[Document images with source code]
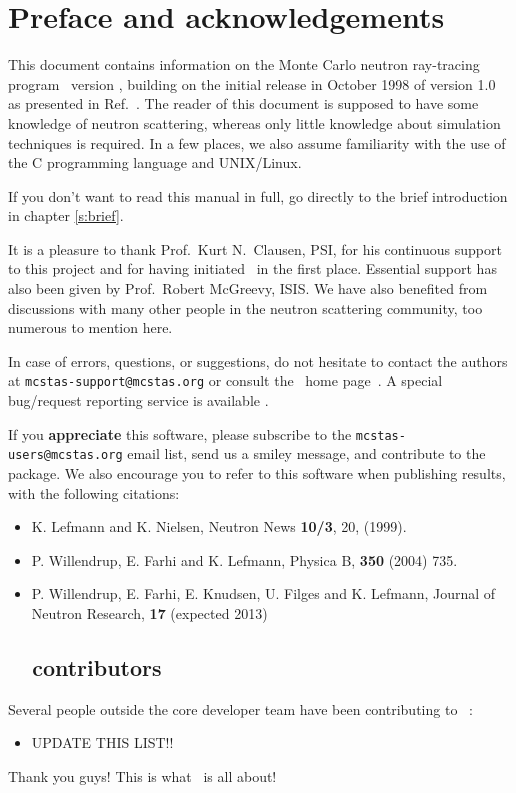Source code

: 
\chapter*{Preface and acknowledgements}
This document contains information on the Monte Carlo neutron
ray-tracing program \MCS\ version \version, building on the initial
release in October 1998 of version 1.0 as presented in Ref.~\cite{nn_10_20}. The reader of this
document is supposed to have some knowledge of neutron scattering,
whereas only little knowledge about simulation techniques is
required. In a few places, we also assume familiarity with the
use of the C programming language and UNIX/Linux.

If you don't want to read this manual in full, go directly to the brief introduction in chapter \ref{s:brief}.

It is a pleasure to thank Prof.~Kurt N.~Clausen, PSI, for his continuous
support to this project and for having initiated \MCS\ in the first
place. Essential support has also been given by Prof.~Robert McGreevy, ISIS.
We have also benefited from discussions with many other people in the neutron scattering
community, too numerous to mention here.

In case of errors, questions, or suggestions, do not hesitate to
contact the authors at \verb+mcstas-support@mcstas.org+
or consult the \MCS\ home page~\cite{mcstas_webpage}.
A special bug/request reporting service is available \cite{mczilla_webpage}.

If you {\bf appreciate} this software, please subscribe to the \verb+mcstas-users@mcstas.org+ email list, send us a smiley message, and contribute to the package. We also encourage you to refer to this software when publishing results, with the following citations:
\begin{itemize}
\item{K. Lefmann and K. Nielsen, Neutron News {\bf 10/3}, 20, (1999).}
\item{P. Willendrup, E. Farhi and K. Lefmann, Physica B, {\bf 350} (2004) 735.}
\item{P. Willendrup, E. Farhi, E. Knudsen, U. Filges and K. Lefmann,
    Journal of Neutron Research, {\bf 17} (expected 2013)}
\end{itemize}


\section*{\MCS\ \version\ contributors}
Several people outside the core developer team have been contributing
to \MCS\ \version:
\begin{itemize}
\item UPDATE THIS LIST!!
\end{itemize}
Thank you guys! This is what \MCS\ is all about!

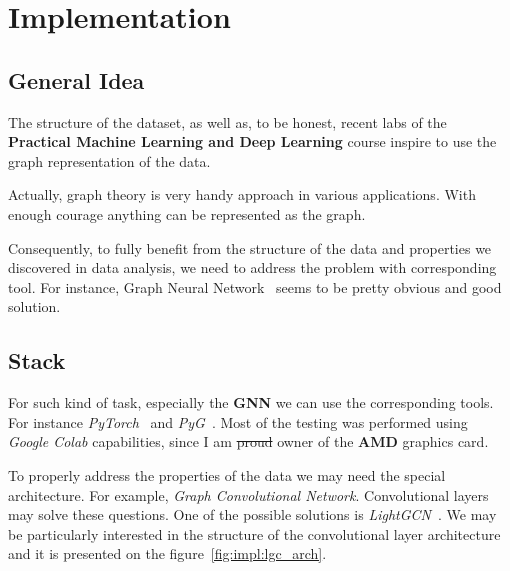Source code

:\section{Implementation}

\subsection{General Idea}

The structure of the dataset, as well as, to be honest, recent labs of the
\textbf{Practical Machine Learning and Deep Learning} course inspire to use the
graph representation of the data.

Actually, graph theory is very handy approach in various applications. With
enough courage anything can be represented as the graph.

Consequently, to fully benefit from the structure of the data and properties we
discovered in data analysis, we need to address the problem with corresponding
tool. For instance, Graph Neural Network~\cite{zhouGraphNeuralNetworks2020}
seems to be pretty obvious and good solution.

\subsection{Stack}

For such kind of task, especially the \textbf{GNN} we can use the corresponding
tools. For instance \textit{PyTorch}~\cite{PyTorch} and
\textit{PyG}~\cite{PyG}. Most of the testing was performed using \textit{Google
    Colab} capabilities, since I am \sout{proud} owner of the \textbf{AMD} graphics
card.

To properly address the properties of the data we may need the special
architecture. For example, \textit{Graph Convolutional Network}. Convolutional
layers may solve these questions. One of the possible solutions is
\textit{LightGCN}~\cite{heLightGCNSimplifyingPowering2020}. We may be
particularly interested in the structure of the convolutional layer
architecture and it is presented on the figure~\ref{fig:impl:lgc_arch}.

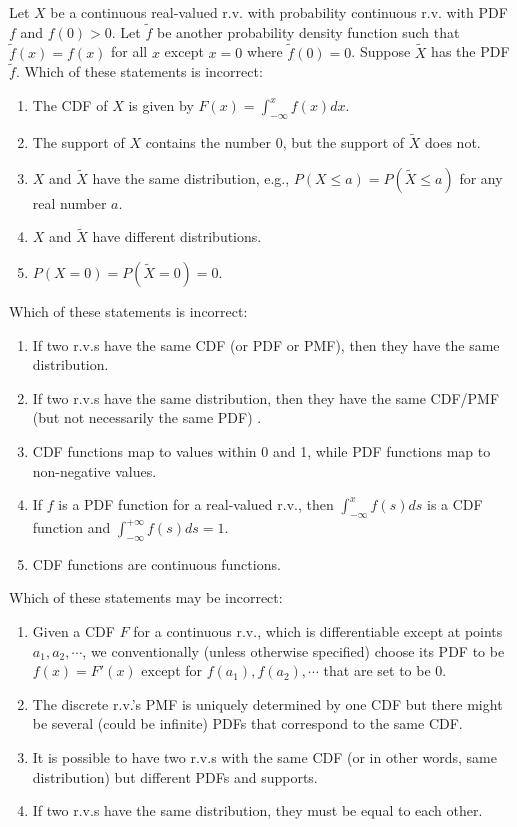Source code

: \documentclass[poll_tutorial_format]{subfiles}
\begin{document}
	
		\begin{exercise}
		Let $X$ be a continuous real-valued r.v. with probability continuous r.v. with PDF $f$ and $f(0)> 0$. Let $\tilde{f}$ be another probability density function such that  $\tilde{f}(x)=f(x)$ for all $x$ except $x=0$ where $\tilde{f}(0)=0$.   Suppose $\tilde{X}$ has the PDF $\tilde{f}$.	
		Which of these statements is incorrect: 
		\begin{enumerate}
			\item The CDF of $X$ is given by $F(x)=\int_{-\infty}^{x}f(x)dx$.
			\item The support of $X$ contains the number $0$, but the support of $\tilde{X}$ does not.
			\item $X$ and $\tilde{X}$ have the same distribution, e.g., $P(X \leq a )=P(\tilde{X} \leq a)$ for any real number $a$.
 			\item $X$ and $\tilde{X}$ have different distributions.
 			\item $P(X=0)=P(\tilde{X}=0)=0$.
		\end{enumerate}
	\end{exercise}
	
	
	\begin{exercise}
		Which of these statements is incorrect: 
		\begin{enumerate}
			\item If two r.v.s have the same CDF (or PDF or PMF), then they have the same distribution.
			\item If two r.v.s have the same distribution, then they have the same CDF/PMF (but not necessarily the same PDF) .
			\item CDF functions map to values within 0 and 1, while PDF functions map to non-negative values. 
			\item If $f$ is a PDF function for a real-valued r.v.,  then $\int_{-\infty}^{x}f(s)ds$ is a CDF function and  $\int_{-\infty}^{+\infty}f(s)ds=1$.
			\item CDF functions are continuous functions. 
		\end{enumerate}
	\end{exercise}

\begin{exercise}
	Which of these statements may be incorrect: 
	\begin{enumerate}
		\item Given a CDF $F$ for a continuous r.v., which is differentiable except at points $a_1, a_2, \cdots$, we conventionally (unless otherwise specified) choose its PDF to be $f(x)=F'(x)$ except for  $f(a_1), f(a_2), \cdots$ that are set to be 0.
		\item The discrete r.v.'s PMF is uniquely determined by one CDF but there might be several (could be infinite) PDFs that correspond to the same CDF.   
		\item It is possible to have two r.v.s with the same CDF (or in other words, same distribution) but different PDFs and supports. 
		\item If two r.v.s have the same distribution, they must be equal to each other.
	\end{enumerate}
\end{exercise}
	
\end{document}
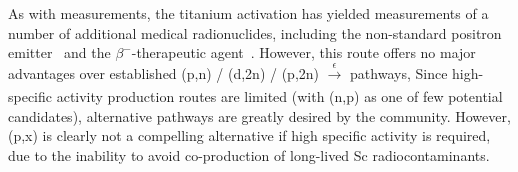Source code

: As with  measurements, the titanium activation has  yielded measurements of  a number of additional  medical  radionuclides,  including the non-standard positron emitter
\,\cite{Muller2013,Filosofov2010,Qaim2011}
and the $\beta^-$-therapeutic agent 
\,\cite{Muller2014,Deilami-nezhad2016}.
However, this route offers no major advantages over established (p,n) / (d,2n) / (p,2n) $\xrightarrow[]{\epsilon}$  pathways,
Since high-specific activity  production routes are limited (with  (n,p) as one of few potential candidates), alternative pathways are greatly desired by the community.
However, (p,x) is clearly not a compelling alternative if high specific activity is required, due to the inability to avoid co-production of long-lived Sc radiocontaminants.




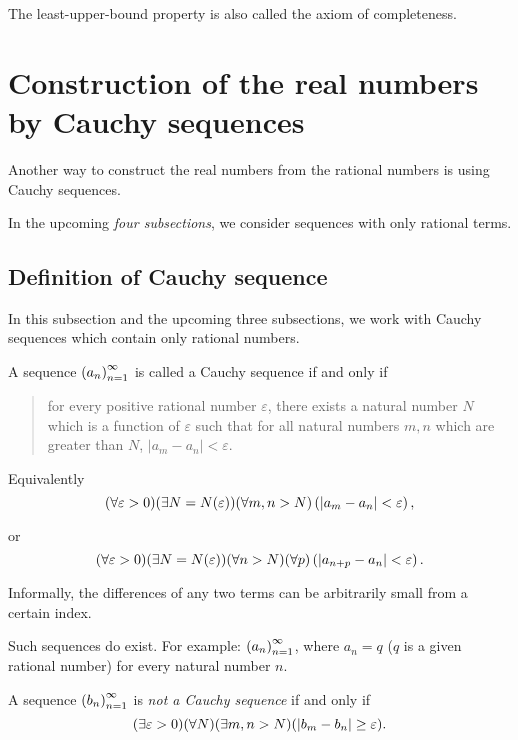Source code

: The least-upper-bound property is also called the axiom of completeness.

\section{Construction of the real numbers by Cauchy sequences}

Another way to construct the real numbers from the rational numbers is using Cauchy sequences.

In the upcoming \textit{four subsections}, we consider sequences with only rational terms.

\subsection{Definition of Cauchy sequence}

In this subsection and the upcoming three subsections, we work with Cauchy sequences which contain only rational numbers.

\begin{definition}
    A sequence ${\left({a_{n}}\right)}^{\infty}_{n=1}$ is called a Cauchy sequence if and only if
    \begin{quotation}
        \noindent for every positive rational number $\varepsilon$, there exists a natural number $N$ which is a function of $\varepsilon$ such that for all natural numbers $m, n$ which are greater than $N$, $\left\vert a_{m} - a_{n}\right\vert < \varepsilon$.
    \end{quotation}

    Equivalently
    \[
        (\forall\varepsilon > 0)(\exists N=N(\varepsilon))(\forall m, n > N)\left(\left\vert{a_{m} - a_{n}}\right\vert < \varepsilon\right),
    \]

    or
    \[
        (\forall\varepsilon > 0)(\exists N=N(\varepsilon))(\forall n > N)(\forall p)\left(\left\vert{a_{n+p} - a_{n}}\right\vert < \varepsilon\right).
    \]
\end{definition}

Informally, the differences of any two terms can be arbitrarily small from a certain index.

\bigskip

Such sequences do exist. For example: ${\left({a_{n}}\right)}^{\infty}_{n=1}$, where $a_{n} = q$ ($q$ is a given rational number) for every natural number $n$.

A sequence ${\left({b_{n}}\right)}^{\infty}_{n=1}$ is \textit{not a Cauchy sequence} if and only if
\[
    (\exists\varepsilon > 0)(\forall N)(\exists m, n > N)(\left\vert{b_{m} - b_{n}}\right\vert\ge\varepsilon).
\]

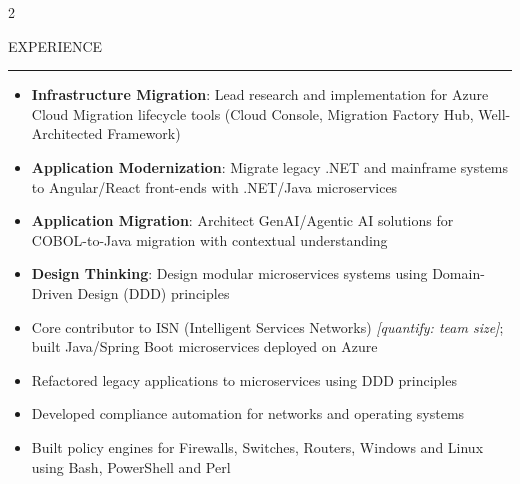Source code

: \documentclass[10pt,a4paper,ragged2e,withhyper]{altacv}
\renewcommand{\cvsection}[2][]{%
  \nointerlineskip\medskip%
  \ifstrequal{#1}{}{}{\marginpar{\vspace*{\dimexpr1pt-\baselineskip}\raggedright}}%
  {\color{heading}\cvsectionfont\MakeUppercase{#2}}\\[-1ex]%
  {\color{headingrule}\rule{\linewidth}{2pt}\par}\smallskip
}
\begin{document}
\makecvheader%

\begin{paracol}{2}

\cvsection{Experience}
\begin{itemize}
\item \textbf{Infrastructure Migration}: Lead research and implementation for Azure Cloud Migration lifecycle tools (Cloud Console, Migration Factory Hub, Well-Architected Framework)
\item \textbf{Application Modernization}: Migrate legacy .NET and mainframe systems to Angular/React front-ends with .NET/Java microservices
\item \textbf{Application Migration}: Architect GenAI/Agentic AI solutions for COBOL-to-Java migration with contextual understanding
\item \textbf{Design Thinking}: Design modular microservices systems using Domain-Driven Design (DDD) principles
\end{itemize}
\divider%

\begin{itemize}
\item Core contributor to ISN (Intelligent Services Networks) \textit{[quantify: team size]}; built Java/Spring Boot microservices deployed on Azure
\item Refactored legacy applications to microservices using DDD principles
\end{itemize}
\divider%

\begin{itemize}
\item Developed compliance automation for networks and operating systems
\item Built policy engines for Firewalls, Switches, Routers, Windows and Linux using Bash, PowerShell and Perl
\end{itemize}
\divider%


\end{paracol}
\end{document}
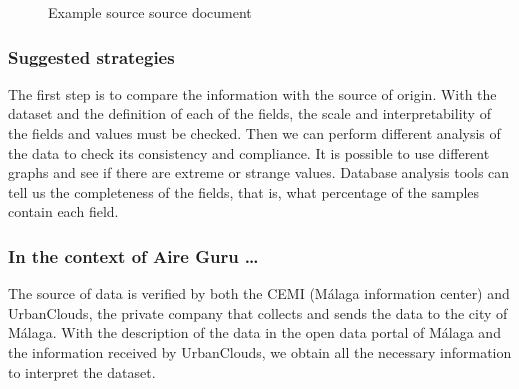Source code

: \begin{figure}[ht]
\centering
{}
\caption{Example source source document}
\end{figure}

\subsubsection*{Suggested strategies} 
The first step is to compare the information with the source of origin. With the dataset and the definition
of each of the fields, the scale and interpretability of the fields and values must be checked.
Then we can perform different analysis of the data to check its consistency and compliance.
It is possible to use different graphs and see if there are extreme or strange values.
Database analysis tools can tell us the completeness of the fields, that is, what percentage of the
samples contain each field.

\subsubsection*{In the context of Aire Guru \ldots} 
The source of data is verified by both the CEMI (Málaga information center) and UrbanClouds, the private company
that collects and sends the data to the city of Málaga.
With the description of the data in the open data portal of Málaga and the information received by UrbanClouds,
we obtain all the necessary information to interpret the dataset. \\

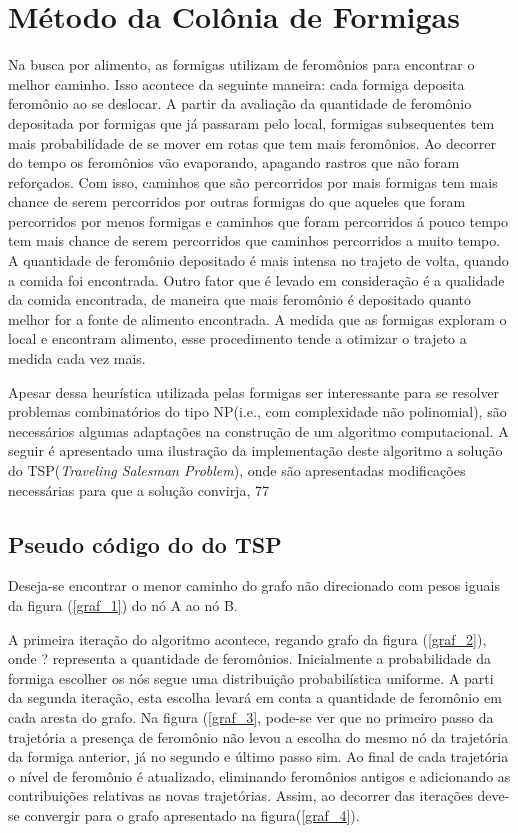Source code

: \section{Método da Colônia de Formigas}

Na busca por alimento, as formigas utilizam de feromônios para encontrar o melhor caminho.
Isso acontece da seguinte maneira: cada formiga deposita feromônio ao se deslocar. A partir
da avaliação da quantidade de feromônio depositada por formigas que já passaram pelo local,
formigas subsequentes tem mais probabilidade de se mover em rotas que tem mais feromônios. Ao
decorrer do tempo os feromônios vão evaporando, apagando rastros que não foram reforçados. 
Com isso, caminhos que são percorridos por mais formigas tem mais chance de serem 
percorridos por outras formigas do que aqueles que foram percorridos por menos formigas e 
caminhos que foram percorridos á pouco tempo tem mais chance de serem percorridos que caminhos
percorridos a muito tempo. A quantidade de feromônio depositado é mais intensa no trajeto de volta,
quando a comida foi encontrada. Outro fator que é levado em consideração é a qualidade da comida
encontrada, de maneira que mais feromônio é depositado quanto melhor for a fonte de alimento encontrada.
A medida que as formigas exploram o local e encontram alimento, esse procedimento tende a otimizar o
trajeto a medida cada vez mais.

Apesar dessa heurística utilizada pelas formigas ser interessante para se resolver problemas combinatórios 
do tipo NP(i.e., com complexidade não polinomial), são necessários algumas adaptações na construção
de um algoritmo computacional. A seguir é apresentado uma ilustração da implementação deste algoritmo a solução do TSP(\textit{Traveling Salesman Problem}),
onde são apresentadas modificações necessárias para que a solução convirja, 77

\subsection{Pseudo código do  do TSP}

Deseja-se encontrar o menor caminho do grafo não direcionado com pesos iguais da figura (\ref{graf_1}) do nó A ao nó B.

A primeira iteração do algoritmo acontece, regando grafo da figura (\ref{graf_2}), onde ? representa a quantidade de feromônios.
Inicialmente a probabilidade da formiga escolher os nós segue uma distribuição probabilística uniforme. A parti da segunda iteração,
esta escolha levará em conta a quantidade de feromônio em cada aresta do grafo. Na figura (\ref{graf_3}, pode-se ver que no primeiro
passo da trajetória a presença de feromônio não levou a escolha do mesmo nó da trajetória da formiga anterior, já no segundo e último
passo sim. Ao final de cada trajetória o nível de feromônio é atualizado, eliminando feromônios antigos e adicionando as contribuições
relativas as novas trajetórias. Assim, ao decorrer das iterações deve-se convergir para o grafo apresentado na figura(\ref{graf_4}).
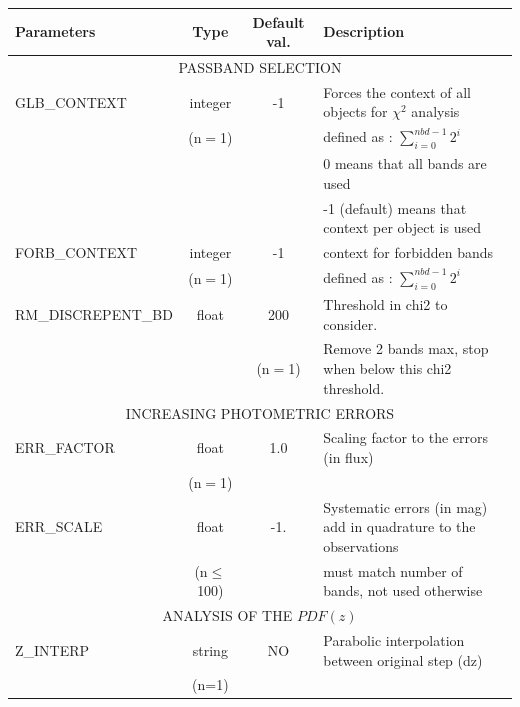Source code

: \documentclass[12pt]{article}
\begin{document}
\begin{tabular}{lccl}
\\[0.5cm]
\textbf{Parameters}     & \textbf{Type}    & \textbf{Default val.} &  \textbf{Description}                                             \\[5pt]
\hline 
            \multicolumn{4}{c}{PASSBAND SELECTION}    \\
\hline 
%
GLB\_CONTEXT   & integer & -1  &  Forces the context of all objects for $\chi^2$ analysis \\
                              & (n$=$1)&      &   defined as : $\sum_{i=0}^{nbd-1} 2^{i}$                \\ 
                              &             &       &   0 means that all bands are used                        \\         
                              &             &       &  -1 (default) means that context per object is used      \\
%
FORB\_CONTEXT & integer & -1 &   context for forbidden bands    \\
                              & (n$=$1) &       &   defined as : $\sum_{i=0}^{nbd-1} 2^{i}$                \\ 
%
RM\_DISCREPENT\_BD & float & 200      &  Threshold in chi2 to consider.   \\
                   &       &  (n$=$1)  & Remove 2 bands max, stop when below this chi2 threshold. \\
\hline
            \multicolumn{4}{c}{INCREASING PHOTOMETRIC ERRORS}   \\
\hline  
%
ERR\_FACTOR  & float        & 1.0   &  Scaling factor to the errors (in flux)  \\
                           & (n$=$1) &         &                                                          \\        
%
ERR\_SCALE      & float          & -1. & Systematic errors (in mag) add in quadrature to the observations \\
                            & (n$\le$100) &      & must match number of bands,  not used otherwise                 \\ 
\hline 
                        \multicolumn{4}{c}{ ANALYSIS OF THE $PDF(z)$} \\
\hline 
% 
Z\_INTERP          & string  &  NO     & Parabolic interpolation between original step (dz)              \\
                            & (n=1)   &         &                                                                   \\

\end{tabular}
\end{document}
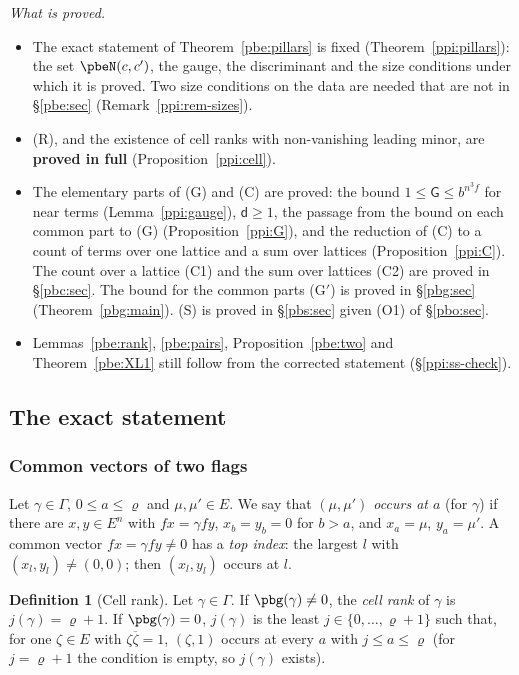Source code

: \documentclass[10pt]{amsart}
\theoremstyle{definition}
\newtheorem{definition}[theorem]{Definition}
\theoremstyle{remark}
\providecommand{\aubar}[1]{\overline{#1}}
\begin{document}
\emph{What is proved.}
\begin{itemize}
\item[(1)] The exact statement of Theorem~\ref{pbe:pillars} is fixed (Theorem~\ref{ppi:pillars}):
the set $\pbeN(c,c')$, the gauge, the discriminant and the size conditions under which it is
proved. Two size conditions on the data are needed that are not in \S\ref{pbe:sec}
(Remark~\ref{ppi:rem-sizes}).
\item[(2)] \textup{(R)}, and the existence of cell ranks with non-vanishing leading minor, are
\textbf{proved in full} (Proposition~\ref{ppi:cell}).
\item[(3)] The elementary parts of \textup{(G)} and \textup{(C)} are proved: the bound $1\le\mathsf
G\le b^{n^3f}$ for near terms (Lemma~\ref{ppi:gauge}), $\mathsf d\ge1$, the passage from the bound on
each common part to \textup{(G)} (Proposition~\ref{ppi:G}), and the reduction of \textup{(C)} to a
count of terms over one lattice and a sum over lattices (Proposition~\ref{ppi:C}).
The count over a lattice (C1) and the sum over lattices (C2) are proved in \S\ref{pbc:sec}. The bound for the common parts (G$'$) is proved in \S\ref{pbg:sec} (Theorem~\ref{pbg:main}). \textup{(S)} is proved in \S\ref{pbs:sec} given (O1) of \S\ref{pbo:sec}.
\item[(4)] Lemmas~\ref{pbe:rank}, \ref{pbe:pairs}, Proposition~\ref{pbe:two} and
Theorem~\ref{pbe:XL1} still follow from the corrected statement (\S\ref{ppi:ss-check}).
\end{itemize}

\subsection{The exact statement}\label{ppi:ss-statement}

\subsubsection*{Common vectors of two flags}
Let $\gamma\in\Gamma$, $0\le a\le\varrho$ and $\mu,\mu'\in E$. We say that \emph{$(\mu,\mu')$ occurs at
$a$} (for $\gamma$) if there are $x,y\in E^n$ with $fx=\gamma fy$, $x_b=y_b=0$ for $b>a$, and
$x_a=\mu$, $y_a=\mu'$. A common vector $fx=\gamma fy\ne0$ has a \emph{top index}: the largest $l$
with $(x_l,y_l)\ne(0,0)$; then $(x_l,y_l)$ occurs at $l$.

\begin{definition}[Cell rank]\label{ppi:def-cell}
Let $\gamma\in\Gamma$. If $\pbg(\gamma)\ne0$, the \emph{cell rank} of $\gamma$ is $j(\gamma)=\varrho+
1$. If $\pbg(\gamma)=0$, $j(\gamma)$ is the least $j\in\{0,\dots,\varrho+1\}$ such that, for one
$\zeta\in E$ with $\zeta\aubar\zeta=1$, $(\zeta,1)$ occurs at every $a$ with $j\le a\le\varrho$ (for
$j=\varrho+1$ the condition is empty, so $j(\gamma)$ exists).
\end{definition}
\end{document}
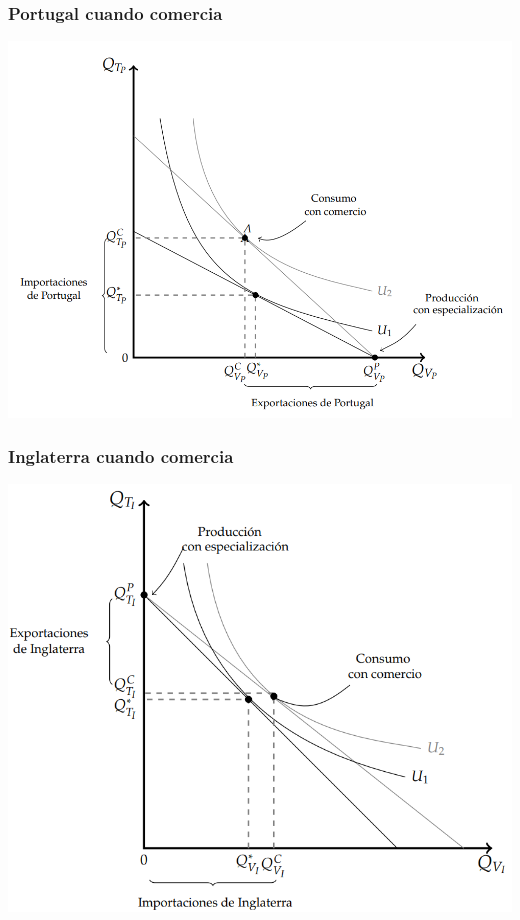 \documentclass{beamer}
\begin{document}
\begin{frame}
    \frametitle{Portugal cuando comercia}
    \centering
    \includegraphics[scale=0.5]{../Figures/C18.7.png}
\end{frame}

\begin{frame}
    \frametitle{Inglaterra cuando comercia}
    \centering
    \includegraphics[scale=0.5]{../Figures/C18.8.png}
\end{frame}
\end{document}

PROBLEM TO SOLVE: The required result is the entries above, printed exactly from the first line through the line with "use of the C", pictures excluded.

WRITTEN ANSWER:
Source code

: 
\chapter*{Preface and acknowledgements}
This document contains information on the Monte Carlo neutron
ray-tracing program \MCS\ version \version, building on the initial
release in October 1998 of version 1.0 as presented in Ref.~\cite{nn_10_20}. The reader of this
document is supposed to have some knowledge of neutron scattering,
whereas only little knowledge about simulation techniques is
required. In a few places, we also assume familiarity with the
use of the C programming language and UNIX/Linux.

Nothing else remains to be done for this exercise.